* [WHAT IS REQUIRED]: Within the entries below, the lines from the one with "compilation to finish" through the one with "for more details." are to be set down exactly, both ends kept.

* [Records contained in a dataset]:

============================================================

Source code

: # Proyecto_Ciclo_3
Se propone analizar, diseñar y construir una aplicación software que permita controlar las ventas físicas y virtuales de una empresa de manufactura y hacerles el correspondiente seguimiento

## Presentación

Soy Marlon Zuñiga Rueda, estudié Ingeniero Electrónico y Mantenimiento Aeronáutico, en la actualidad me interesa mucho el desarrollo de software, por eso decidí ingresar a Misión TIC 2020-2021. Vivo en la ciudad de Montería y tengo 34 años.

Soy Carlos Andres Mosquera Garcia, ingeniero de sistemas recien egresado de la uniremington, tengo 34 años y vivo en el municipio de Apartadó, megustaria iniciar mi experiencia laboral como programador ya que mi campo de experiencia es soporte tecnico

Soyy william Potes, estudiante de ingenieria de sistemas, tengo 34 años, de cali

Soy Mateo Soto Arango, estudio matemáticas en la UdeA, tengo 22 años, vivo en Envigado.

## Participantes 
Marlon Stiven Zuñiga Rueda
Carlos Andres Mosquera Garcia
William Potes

============================================================

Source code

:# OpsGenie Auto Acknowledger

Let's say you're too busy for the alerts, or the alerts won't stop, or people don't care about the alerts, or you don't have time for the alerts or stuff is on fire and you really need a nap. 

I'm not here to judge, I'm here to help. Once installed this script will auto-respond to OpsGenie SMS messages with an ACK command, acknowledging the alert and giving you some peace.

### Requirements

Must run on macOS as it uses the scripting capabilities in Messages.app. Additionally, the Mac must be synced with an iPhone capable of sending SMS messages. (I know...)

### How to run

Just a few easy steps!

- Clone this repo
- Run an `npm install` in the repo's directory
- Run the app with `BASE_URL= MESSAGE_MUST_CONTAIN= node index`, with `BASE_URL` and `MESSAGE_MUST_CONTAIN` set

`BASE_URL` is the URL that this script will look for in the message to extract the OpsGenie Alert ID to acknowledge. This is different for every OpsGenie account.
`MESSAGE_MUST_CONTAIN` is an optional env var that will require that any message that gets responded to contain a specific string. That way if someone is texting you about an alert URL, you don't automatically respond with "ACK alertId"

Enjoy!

============================================================

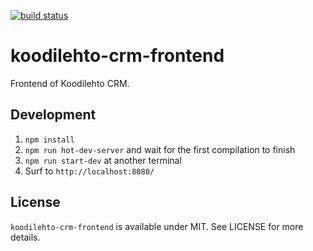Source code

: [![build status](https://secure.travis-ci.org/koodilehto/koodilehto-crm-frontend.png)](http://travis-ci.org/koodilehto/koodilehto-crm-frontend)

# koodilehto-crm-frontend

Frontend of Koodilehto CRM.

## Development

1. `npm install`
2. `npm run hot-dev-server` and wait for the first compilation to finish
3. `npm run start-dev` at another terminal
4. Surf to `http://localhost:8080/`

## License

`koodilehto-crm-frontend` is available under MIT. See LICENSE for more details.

============================================================

* [SOLUTION FOR THIS EXERCISE]:
2. `npm run hot-dev-server` and wait for the first compilation to finish
3. `npm run start-dev` at another terminal
4. Surf to `http://localhost:8080/`

## License

`koodilehto-crm-frontend` is available under MIT. See LICENSE for more details.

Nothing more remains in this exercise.